Vade-mecum pour une meilleure santé en milieu carcéral
Jan.. 2013Santé publique et éthique
Service de santé en milieu carcéral. Lancé en 2008, le projet BIG (Lutte contre les maladies infectieuses en milieu carcéral) veut harmoniser les soins de base en milieu carcéral à ceux dispensés à l’extérieur. Pour réussir, il faut resserrer la collaboration entre le secteur de la santé et le système judiciaire. Un vade-mecum élaboré en commun est un premier pas dans cette direction.
Des études réalisées dans les prisons de différents pays européens révèlent que la morbidité y est plus élevée qu’en milieu libre. En Suisse aussi, la prévalence de maladies infectieuses telles que le VIH ou la tuberculose est bien plus élevée dans les établissements pénitentiaires que dans le monde extérieur. Pour résoudre ce problème, l’Office fédéral de la santé publique (OFSP), l’Office fédéral de la justice (OFJ) et la Conférence des directrices et directeurs des départements cantonaux de justice et police (CCDJP) ont lancé le projet BIG en 2008. L’objectif est d’appliquer le principe d’équivalence, en donnant aux personnes incarcérées le même accès aux offres de prévention et de thérapie qu’aux personnes en liberté.

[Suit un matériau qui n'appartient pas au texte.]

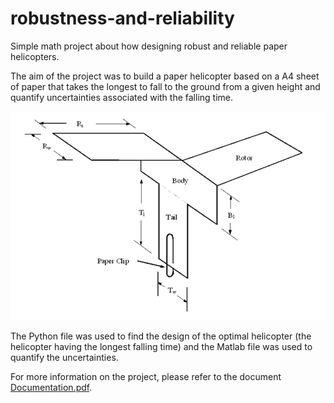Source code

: # robustness-and-reliability

Simple math project about how designing robust and reliable paper helicopters.

The aim of the project was to build a paper helicopter based on a A4 sheet of paper that takes the longest to fall to the ground from a given height and quantify uncertainties associated with the falling time.

![Screenshot](paper_helicopter.png)


The Python file was used to find the design of the optimal helicopter (the helicopter having the longest falling time) and the Matlab file was used to quantify the uncertainties.

For more information on the project, please refer to the document [Documentation.pdf](Documentation.pdf).
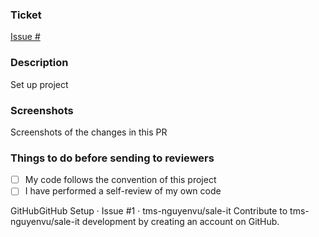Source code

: ### Ticket
[Issue #](https://github.com/tms-nguyenvu/sale-it/issues/)
### Description
Set up project
### Screenshots
Screenshots of the changes in this PR
### Things to do before sending to reviewers
- [ ] My code follows the convention of this project
- [ ] I have performed a self-review of my own code

GitHubGitHub
Setup · Issue #1 · tms-nguyenvu/sale-it
Contribute to tms-nguyenvu/sale-it development by creating an account on GitHub.
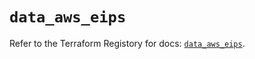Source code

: # `data_aws_eips`

Refer to the Terraform Registory for docs: [`data_aws_eips`](https://registry.terraform.io/providers/hashicorp/aws/4.66.1/docs/data-sources/eips).

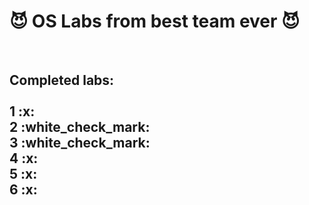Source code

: <strong><h1> :smiling_imp: OS Labs from best team ever :smiling_imp: </h1></strong> <br />
<h2>
<strong>Completed labs:</strong><br />
<br />
1 :x: <br />
2 :white_check_mark: <br />
3 :white_check_mark: <br />
4 :x: <br />
5 :x: <br />
6 :x: <br />
</h2>

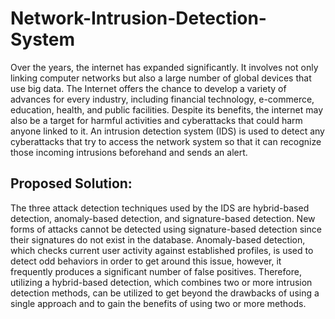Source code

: # Network-Intrusion-Detection-System
Over the years, the internet has expanded significantly. It involves not only linking computer networks but also a large number of global devices that use big data. The Internet offers the chance to develop a variety of advances for every industry, including financial technology, e-commerce, education, health, and public facilities. Despite its benefits, the internet may also be a target for harmful activities and cyberattacks that could harm anyone linked to it. An intrusion detection system (IDS) is used to detect any cyberattacks that try to access the network system so that it can recognize those incoming intrusions beforehand and sends an alert.

## Proposed Solution:
The three attack detection techniques used by the IDS are hybrid-based detection, anomaly-based detection, and signature-based detection. New forms of attacks cannot be detected using signature-based detection since their signatures do not exist in the database. Anomaly-based detection, which checks current user activity against established profiles, is used to detect odd behaviors in order to get around this issue, however, it frequently produces a significant number of false positives. Therefore, utilizing a hybrid-based detection, which combines two or more intrusion detection methods, can be utilized to get beyond the drawbacks of using a single approach and to gain the benefits of using two or more methods.

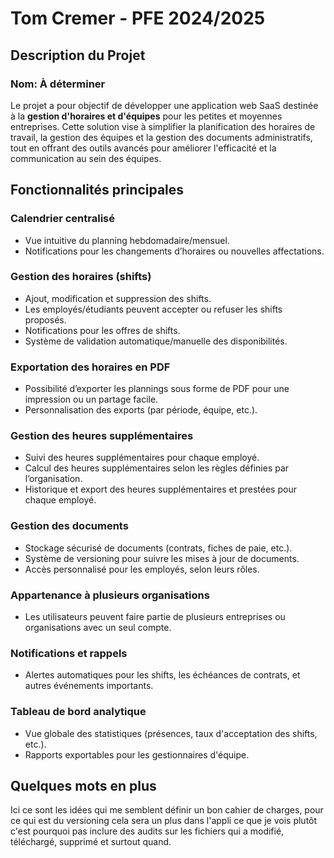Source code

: 
# Tom Cremer - PFE 2024/2025

## Description du Projet
### Nom: À déterminer

Le projet a pour objectif de développer une application web SaaS destinée à la **gestion d'horaires et d'équipes** pour les petites et moyennes entreprises. Cette solution vise à simplifier la planification des horaires de travail, la gestion des équipes et la gestion des documents administratifs, tout en offrant des outils avancés pour améliorer l'efficacité et la communication au sein des équipes.

## Fonctionnalités principales

### Calendrier centralisé
- Vue intuitive du planning hebdomadaire/mensuel.
- Notifications pour les changements d’horaires ou nouvelles affectations.

### Gestion des horaires (shifts)
- Ajout, modification et suppression des shifts.
- Les employés/étudiants peuvent accepter ou refuser les shifts proposés.
- Notifications pour les offres de shifts.
- Système de validation automatique/manuelle des disponibilités.

### Exportation des horaires en PDF
- Possibilité d’exporter les plannings sous forme de PDF pour une impression ou un partage facile.
- Personnalisation des exports (par période, équipe, etc.).

### Gestion des heures supplémentaires
- Suivi des heures supplémentaires pour chaque employé.
- Calcul des heures supplémentaires selon les règles définies par l’organisation.
- Historique et export des heures supplémentaires et prestées pour chaque employé.

### Gestion des documents
- Stockage sécurisé de documents (contrats, fiches de paie, etc.).
- Système de versioning pour suivre les mises à jour de documents.
- Accès personnalisé pour les employés, selon leurs rôles.

### Appartenance à plusieurs organisations
- Les utilisateurs peuvent faire partie de plusieurs entreprises ou organisations avec un seul compte.

### Notifications et rappels
- Alertes automatiques pour les shifts, les échéances de contrats, et autres événements importants.

### Tableau de bord analytique
- Vue globale des statistiques (présences, taux d'acceptation des shifts, etc.).
- Rapports exportables pour les gestionnaires d'équipe.


## Quelques mots en plus 

Ici ce sont les idées qui me semblent définir un bon cahier de charges, 
pour ce qui est du versioning cela sera un plus dans l'appli ce que je vois plutôt c'est 
pourquoi pas inclure des audits sur les fichiers qui a modifié, téléchargé, supprimé et surtout quand.




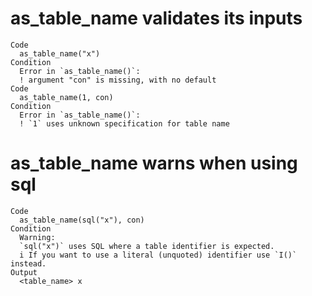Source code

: # as_table_name validates its inputs

    Code
      as_table_name("x")
    Condition
      Error in `as_table_name()`:
      ! argument "con" is missing, with no default
    Code
      as_table_name(1, con)
    Condition
      Error in `as_table_name()`:
      ! `1` uses unknown specification for table name

# as_table_name warns when using sql

    Code
      as_table_name(sql("x"), con)
    Condition
      Warning:
      `sql("x")` uses SQL where a table identifier is expected.
      i If you want to use a literal (unquoted) identifier use `I()` instead.
    Output
      <table_name> x

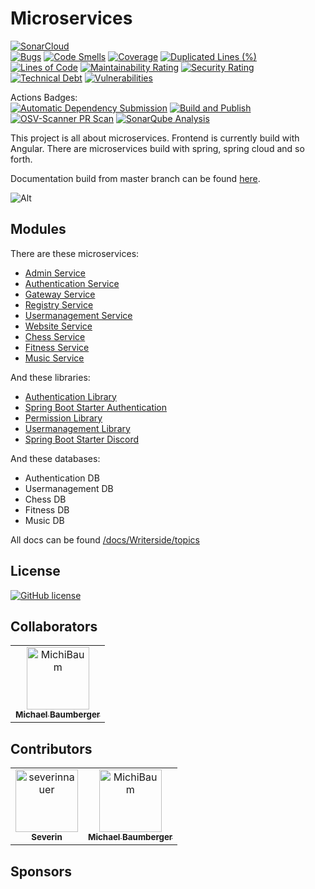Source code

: # Microservices

[![SonarCloud](https://sonarcloud.io/images/project_badges/sonarcloud-orange.svg)](https://sonarcloud.io/summary/new_code?id=MichiBaum_Microservices)  
[![Bugs](https://sonarcloud.io/api/project_badges/measure?project=MichiBaum_Microservices&metric=bugs)](https://sonarcloud.io/summary/new_code?id=MichiBaum_Microservices)
[![Code Smells](https://sonarcloud.io/api/project_badges/measure?project=MichiBaum_Microservices&metric=code_smells)](https://sonarcloud.io/summary/new_code?id=MichiBaum_Microservices)
[![Coverage](https://sonarcloud.io/api/project_badges/measure?project=MichiBaum_Microservices&metric=coverage)](https://sonarcloud.io/summary/new_code?id=MichiBaum_Microservices)
[![Duplicated Lines (%)](https://sonarcloud.io/api/project_badges/measure?project=MichiBaum_Microservices&metric=duplicated_lines_density)](https://sonarcloud.io/summary/new_code?id=MichiBaum_Microservices)
[![Lines of Code](https://sonarcloud.io/api/project_badges/measure?project=MichiBaum_Microservices&metric=ncloc)](https://sonarcloud.io/summary/new_code?id=MichiBaum_Microservices)
[![Maintainability Rating](https://sonarcloud.io/api/project_badges/measure?project=MichiBaum_Microservices&metric=sqale_rating)](https://sonarcloud.io/summary/new_code?id=MichiBaum_Microservices)
[![Security Rating](https://sonarcloud.io/api/project_badges/measure?project=MichiBaum_Microservices&metric=security_rating)](https://sonarcloud.io/summary/new_code?id=MichiBaum_Microservices)
[![Technical Debt](https://sonarcloud.io/api/project_badges/measure?project=MichiBaum_Microservices&metric=sqale_index)](https://sonarcloud.io/summary/new_code?id=MichiBaum_Microservices)
[![Vulnerabilities](https://sonarcloud.io/api/project_badges/measure?project=MichiBaum_Microservices&metric=vulnerabilities)](https://sonarcloud.io/summary/new_code?id=MichiBaum_Microservices)

Actions Badges:  
[![Automatic Dependency Submission](https://github.com/MichiBaum/Microservices/actions/workflows/dependency-graph/auto-submission/badge.svg)](https://github.com/MichiBaum/Microservices/actions/workflows/dependency-graph/auto-submission)
[![Build and Publish](https://github.com/MichiBaum/Microservices/actions/workflows/deploy.yaml/badge.svg)](https://github.com/MichiBaum/Microservices/actions/workflows/deploy.yaml)
[![OSV-Scanner PR Scan](https://github.com/MichiBaum/Microservices/actions/workflows/osv-scanner.yml/badge.svg)](https://github.com/MichiBaum/Microservices/actions/workflows/osv-scanner.yml)
[![SonarQube Analysis](https://github.com/MichiBaum/Microservices/actions/workflows/sonarqube.yml/badge.svg)](https://github.com/MichiBaum/Microservices/actions/workflows/sonarqube.yml)

This project is all about microservices. Frontend is currently build with Angular.
There are microservices build with spring, spring cloud and so forth.

Documentation build from master branch can be found [here](https://michibaum.github.io/Microservices/).


![Alt](https://repobeats.axiom.co/api/embed/69bb8de5fa17a6f9aa3c3c0ffad238a1e056edac.svg "Repobeats analytics image")

## Modules
There are these microservices:
- [Admin Service](./admin-service/README.md)
- [Authentication Service](./authentication-service/README.md)
- [Gateway Service](./gateway-service/README.md)
- [Registry Service](./registry-service/README.md)
- [Usermanagement Service](./usermanagement-service/README.md)
- [Website Service](./website-service/README.md)
- [Chess Service](./chess-service/README.md)
- [Fitness Service](./fitness-service/README.md)
- [Music Service](./music-service/README.md)

And these libraries:
- [Authentication Library](./authentication-library/README.md)
- [Spring Boot Starter Authentication](./spring-boot-starter-authentication/README.md)
- [Permission Library](./permission-library/README.md)
- [Usermanagement Library](./usermanagement-library/README.md)
- [Spring Boot Starter Discord](./spring-boot-starter-discord/README.md)

And these databases:
- Authentication DB
- Usermanagement DB
- Chess DB
- Fitness DB
- Music DB

All docs can be found [/docs/Writerside/topics](./docs/Writerside/topics/Overview.md)


## License

[![GitHub license](https://badgen.net/github/license/MichiBaum/Microservices)](https://github.com/MichiBaum/Microservices/blob/master/LICENSE)

## Collaborators

<!-- readme: collaborators -start -->
<table>
	<tbody>
		<tr>
            <td align="center">
                <a href="https://github.com/MichiBaum">
                    <img src="https://avatars.githubusercontent.com/u/36712219?v=4" width="100;" alt="MichiBaum"/>
                    <br />
                    <sub><b>Michael Baumberger</b></sub>
                </a>
            </td>
		</tr>
	<tbody>
</table>
<!-- readme: collaborators -end -->

## Contributors

<!-- readme: SeverinNauer,contributors -start -->
<table>
	<tbody>
		<tr>
            <td align="center">
                <a href="https://github.com/severinnauer">
                    <img src="https://avatars.githubusercontent.com/u/43473975?v=4" width="100;" alt="severinnauer"/>
                    <br />
                    <sub><b>Severin</b></sub>
                </a>
            </td>
            <td align="center">
                <a href="https://github.com/MichiBaum">
                    <img src="https://avatars.githubusercontent.com/u/36712219?v=4" width="100;" alt="MichiBaum"/>
                    <br />
                    <sub><b>Michael Baumberger</b></sub>
                </a>
            </td>
		</tr>
	<tbody>
</table>
<!-- readme: SeverinNauer,contributors -end -->

## Sponsors
<!-- readme: sponsors -start -->
<table>
	<tbody>
	<tbody>
</table>
<!-- readme: sponsors -end -->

Peu de programmes d’échange de seringues
Le projet BIG est utile, ainsi qu’en attestent les mesures de réduction des risques dans le domaine des drogues. L’épidémie de VIH parmi les consommateurs de drogue par voie intraveineuse (IDU) à la fin des années 80 a souligné la nécessité d’accorder la priorité à la réduction des risques face à la mise en danger immédiate de la santé des IDU. Des programmes d’échange de seringues, des locaux d’injection, des programmes de méthadone et, plus tard, même des programmes de remise d’héroïne sont devenus la norme en Suisse. Avec de bons résultats: en 2011, le nombre de nouvelles infections au VIH parmi les IDU était inférieur à 30 – en 1990, ce nombre dépassait 1000. Quelques établissements pénitentiaires ont eux aussi adopté des programmes d’échange d’aiguilles et de seringues. Le projet-pilote, lancé en 1994 dans la prison pour femmes de Hindelbank, est considéré, à l’international, comme LA référence en matière de réduction des risques dans l’exécution des peines. Pourtant, aujourd’hui, seules 13 des 113 prisons en Suisse proposent des offres comparables. En prison, la santé est l’affaire de la justice Cette situation est due en partie à la structure fédérale de la Suisse. Les cantons sont compétents pour la justice et pour les institutions de privation de liberté. La responsabilité de la santé en milieu carcéral leur incombe aussi. Dans 24 cantons, c’est la direction de la justice qui est responsable des services de santé en prison. Dans deux cantons seulement, ces services dépendent de la direction de la santé. Si les services de santé en milieu carcéral font partie de l’exécution des peines, leur indépendance médicale ne peut être garantie. La majorité des médecins et du personnel soignant se trouvent ainsi dans un conflit de loyauté. Les principes du consentement éclairé et du secret médical sont souvent enfreints.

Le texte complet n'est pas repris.